🤖 AI Summary
This work addresses the lack of efficient and reliable statistical inference methods in existing Explainable Boosting Machines (EBMs), which typically rely on computationally expensive bootstrapping to assess feature importance. The authors introduce Boulevard regularization, reformulating the gradient boosting procedure as a per-feature kernel ridge regression. This approach provides, for the first time, end-to-end asymptotic normality and theoretical guarantees for EBMs, enabling the construction of confidence and prediction intervals that do not depend on sample size.

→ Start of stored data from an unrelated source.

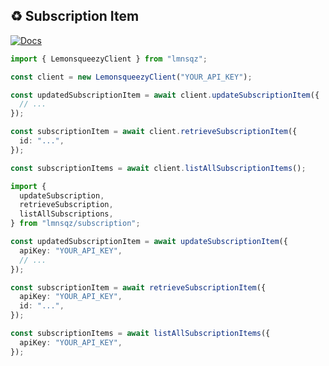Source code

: ## ♻️ Subscription Item

[![Docs](https://img.shields.io/badge/-Docs-blue.svg?style=for-the-badge)](https://docs.lemonsqueezy.com/api/subscription-items)

```typescript
import { LemonsqueezyClient } from "lmnsqz";

const client = new LemonsqueezyClient("YOUR_API_KEY");

const updatedSubscriptionItem = await client.updateSubscriptionItem({
  // ...
});

const subscriptionItem = await client.retrieveSubscriptionItem({
  id: "...",
});

const subscriptionItems = await client.listAllSubscriptionItems();
```

```typescript
import {
  updateSubscription,
  retrieveSubscription,
  listAllSubscriptions,
} from "lmnsqz/subscription";

const updatedSubscriptionItem = await updateSubscriptionItem({
  apiKey: "YOUR_API_KEY",
  // ...
});

const subscriptionItem = await retrieveSubscriptionItem({
  apiKey: "YOUR_API_KEY",
  id: "...",
});

const subscriptionItems = await listAllSubscriptionItems({
  apiKey: "YOUR_API_KEY",
});
```
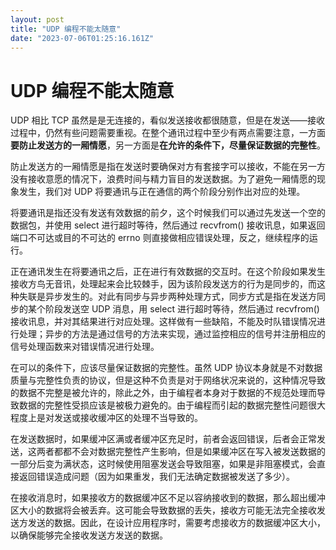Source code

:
 ```yaml
---
layout: post
title: "UDP 编程不能太随意"
date: "2023-07-06T01:25:16.161Z"
---
```

UDP 编程不能太随意
===========

UDP 相比 TCP 虽然是是无连接的，看似发送接收都很随意，但是在发送——接收过程中，仍然有些问题需要重视。在整个通讯过程中至少有两点需要注意，一方面**要防止发送方的一厢情愿**，另一方面是**在允许的条件下，尽量保证数据的完整性**。

防止发送方的一厢情愿是指在发送时要确保对方有套接字可以接收，不能在另一方没有接收意愿的情况下，浪费时间与精力盲目的发送数据。为了避免一厢情愿的现象发生，我们对 UDP 将要通讯与正在通信的两个阶段分别作出对应的处理。

将要通讯是指还没有发送有效数据的前夕，这个时候我们可以通过先发送一个空的数据包，并使用 select 进行超时等待，然后通过 recvfrom() 接收讯息，如果返回端口不可达或目的不可达的 errno 则直接做相应错误处理，反之，继续程序的运行。

正在通讯发生在将要通讯之后，正在进行有效数据的交互时。在这个阶段如果发生接收方鸟无音讯，处理起来会比较棘手，因为该阶段发送方的行为是同步的，而这种失联是异步发生的。对此有同步与异步两种处理方式，同步方式是指在发送方同步的某个阶段发送空 UDP 消息，用 select 进行超时等待，然后通过 recvfrom() 接收讯息，并对其结果进行对应处理。这样做有一些缺陷，不能及时队错误情况进行处理；异步的方法是通过信号的方法来实现，通过监控相应的信号并注册相应的信号处理函数来对错误情况进行处理。

在可以的条件下，应该尽量保证数据的完整性。虽然 UDP 协议本身就是不对数据质量与完整性负责的协议，但是这种不负责是对于网络状况来说的，这种情况导致的数据不完整是被允许的，除此之外，由于编程者本身对于数据的不规范处理而导致数据的完整性受损应该是被极力避免的。由于编程而引起的数据完整性问题很大程度上是对发送或接收缓冲区的处理不当导致的。

在发送数据时，如果缓冲区满或者缓冲区充足时，前者会返回错误，后者会正常发送，这两者都都不会对数据完整性产生影响，但是如果缓冲区在写入被发送数据的一部分后变为满状态，这时候使用阻塞发送会导致阻塞，如果是非阻塞模式，会直接返回错误造成问题（因为如果重发，我们无法确定数据被发送了多少）。

在接收消息时，如果接收方的数据缓冲区不足以容纳接收到的数据，那么超出缓冲区大小的数据将会被丢弃。这可能会导致数据的丢失，接收方可能无法完全接收发送方发送的数据。因此，在设计应用程序时，需要考虑接收方的数据缓冲区大小，以确保能够完全接收发送方发送的数据。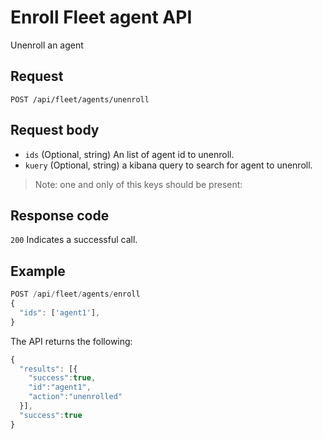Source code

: # Enroll Fleet agent API

Unenroll an agent

## Request

`POST /api/fleet/agents/unenroll`

## Request body

- `ids` (Optional, string) An list of agent id to unenroll.
- `kuery` (Optional, string) a kibana query to search for agent to unenroll.

> Note: one and only of this keys should be present:

## Response code

`200` Indicates a successful call.

## Example

```js
POST /api/fleet/agents/enroll
{
  "ids": ['agent1'],
}
```

The API returns the following:

```js
{
  "results": [{
    "success":true,
    "id":"agent1",
    "action":"unenrolled"
  }],
  "success":true
}
```
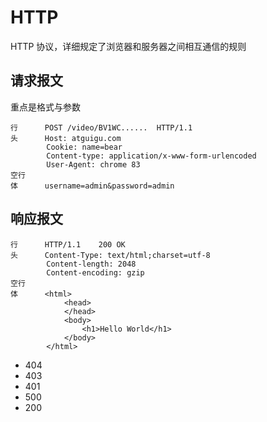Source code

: # HTTP
HTTP 协议，详细规定了浏览器和服务器之间相互通信的规则  

## 请求报文
重点是格式与参数
```
行      POST /video/BV1WC......  HTTP/1.1
头      Host: atguigu.com
        Cookie: name=bear
        Content-type: application/x-www-form-urlencoded
        User-Agent: chrome 83
空行  
体      username=admin&password=admin
```

## 响应报文
```
行      HTTP/1.1    200 OK
头      Content-Type: text/html;charset=utf-8
        Content-length: 2048
        Content-encoding: gzip
空行  
体      <html>
            <head>
            </head>
            <body>
                <h1>Hello World</h1>
            </body>
        </html>
```
* 404
* 403
* 401
* 500
* 200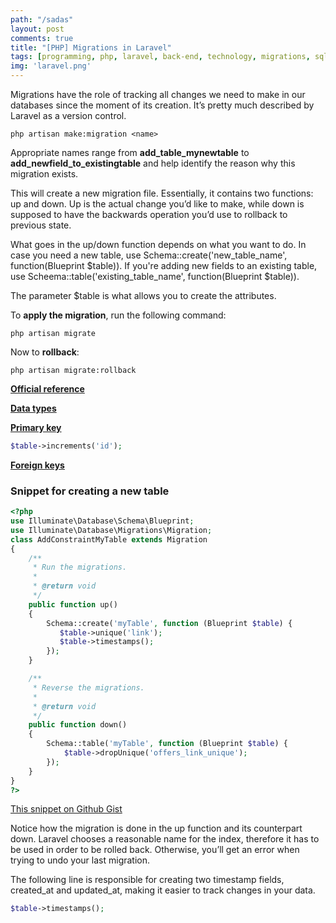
 ```yaml
---
path: "/sadas"
layout: post
comments: true
title: "[PHP] Migrations in Laravel"
tags: [programming, php, laravel, back-end, technology, migrations, sql, databases]
img: 'laravel.png'
---
```


Migrations have the role of tracking all changes we need to make in our databases since the moment of its creation. It’s pretty much described by Laravel as a version control.

```
php artisan make:migration <name>
```

Appropriate names range from **add_table_mynewtable** to **add_newfield_to_existingtable** and help identify the reason why this migration exists.

This will create a new migration file. Essentially, it contains two functions: up and down. Up is the actual change you’d like to make, while down is supposed to have the backwards operation you’d use to rollback to previous state.

What goes in the up/down function depends on what you want to do. In case you need a new table, use Schema::create('new_table_name', function(Blueprint $table)). If you're adding new fields to an existing table, use Scheema::table('existing_table_name', function(Blueprint $table)).

The parameter $table is what allows you to create the attributes.

To **apply the migration**, run the following command:

```
php artisan migrate
```

Now to **rollback**:

```
php artisan migrate:rollback
```

**[Official reference](https://laravel.com/docs/5.5/migrations)**

**[Data types](https://laravel.com/docs/5.5/migrations#creating-columns)**

**[Primary key](https://laravel.com/docs/5.5/migrations#creating-indexes)**

```php
$table->increments('id');
```

**[Foreign keys](https://laravel.com/docs/5.5/migrations#foreign-key-constraints)**

### Snippet for creating a new table

```php
<?php
use Illuminate\Database\Schema\Blueprint;
use Illuminate\Database\Migrations\Migration;
class AddConstraintMyTable extends Migration
{
    /**
     * Run the migrations.
     *
     * @return void
     */
    public function up()
    {
        Schema::create('myTable', function (Blueprint $table) {
           $table->unique('link');
           $table->timestamps();
        });
    }

    /**
     * Reverse the migrations.
     *
     * @return void
     */
    public function down()
    {
        Schema::table('myTable', function (Blueprint $table) {
            $table->dropUnique('offers_link_unique');
        });
    }
}
?>
```

[This snippet on Github Gist](https://gist.github.com/anazard/47b3af3f1fa3de6c5cbfbeffd16da990)

Notice how the migration is done in the up function and its counterpart down. Laravel chooses a reasonable name for the index, therefore it has to be used in order to be rolled back. Otherwise, you’ll get an error when trying to undo your last migration.

The following line is responsible for creating two timestamp fields, created_at and updated_at, making it easier to track changes in your data.

```php
$table->timestamps();
```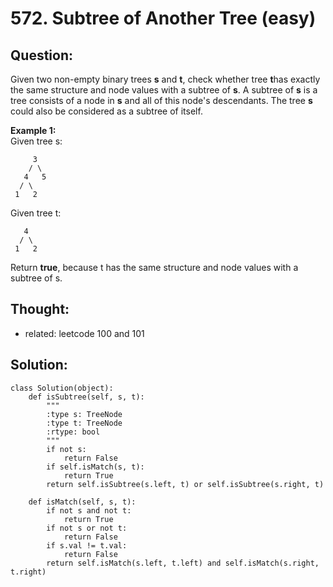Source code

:# 572. Subtree of Another Tree \(easy\)

## Question:

Given two non-empty binary trees **s** and **t**, check whether tree **t**has exactly the same structure and node values with a subtree of **s**. A subtree of **s** is a tree consists of a node in **s** and all of this node's descendants. The tree **s** could also be considered as a subtree of itself.

**Example 1:**  
Given tree s:

```text
     3
    / \
   4   5
  / \
 1   2
```

Given tree t:

```text
   4 
  / \
 1   2
```

Return **true**, because t has the same structure and node values with a subtree of s.

## Thought:

* related: leetcode 100 and 101

## Solution:

```text
class Solution(object):
    def isSubtree(self, s, t):
        """
        :type s: TreeNode
        :type t: TreeNode
        :rtype: bool
        """
        if not s:
            return False
        if self.isMatch(s, t):
            return True
        return self.isSubtree(s.left, t) or self.isSubtree(s.right, t)
    
    def isMatch(self, s, t):
        if not s and not t:
            return True
        if not s or not t:
            return False
        if s.val != t.val:
            return False
        return self.isMatch(s.left, t.left) and self.isMatch(s.right, t.right)
```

The method avoids the curse of dimensionality and achieves the minimax optimal mean squared error rate of \(O(pn^{-2/3})\) under Lipschitz generalized additive models, substantially enhancing both interpretability and statistical reliability.
📝 Abstract
Explainable boosting machines (EBMs) are popular"glass-box"models that learn a set of univariate functions using boosting trees. These achieve explainability through visualizations of each feature's effect. However, unlike linear model coefficients, uncertainty quantification for the learned univariate functions requires computationally intensive bootstrapping, making it hard to know which features truly matter. We provide an alternative using recent advances in statistical inference for gradient boosting, deriving methods for statistical inference as well as end-to-end theoretical guarantees. Using a moving average instead of a sum of trees (Boulevard regularization) allows the boosting process to converge to a feature-wise kernel ridge regression. This produces asymptotically normal predictions that achieve the minimax-optimal mean squared error for fitting Lipschitz GAMs with $p$ features at rate $O(pn^{-2/3})$, successfully avoiding the curse of dimensionality. We then construct prediction intervals for the response and confidence intervals for each learned univariate function with a runtime independent of the number of datapoints, enabling further explainability within EBMs.